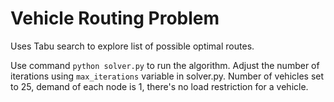 # Vehicle Routing Problem

Uses Tabu search to explore list of possible optimal routes.

Use command ```python solver.py``` to run the algorithm.
Adjust the number of iterations using `max_iterations` variable in solver.py.
Number of vehicles set to 25, demand of each node is 1, there's no load restriction for a vehicle.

________________

TASK: Beginning at the line where "Adjust the number" appears, extract each line through the end of the data above; keep them exact and include nothing else.

PROBLEM SOLUTION:
Adjust the number of iterations using `max_iterations` variable in solver.py.
Number of vehicles set to 25, demand of each node is 1, there's no load restriction for a vehicle.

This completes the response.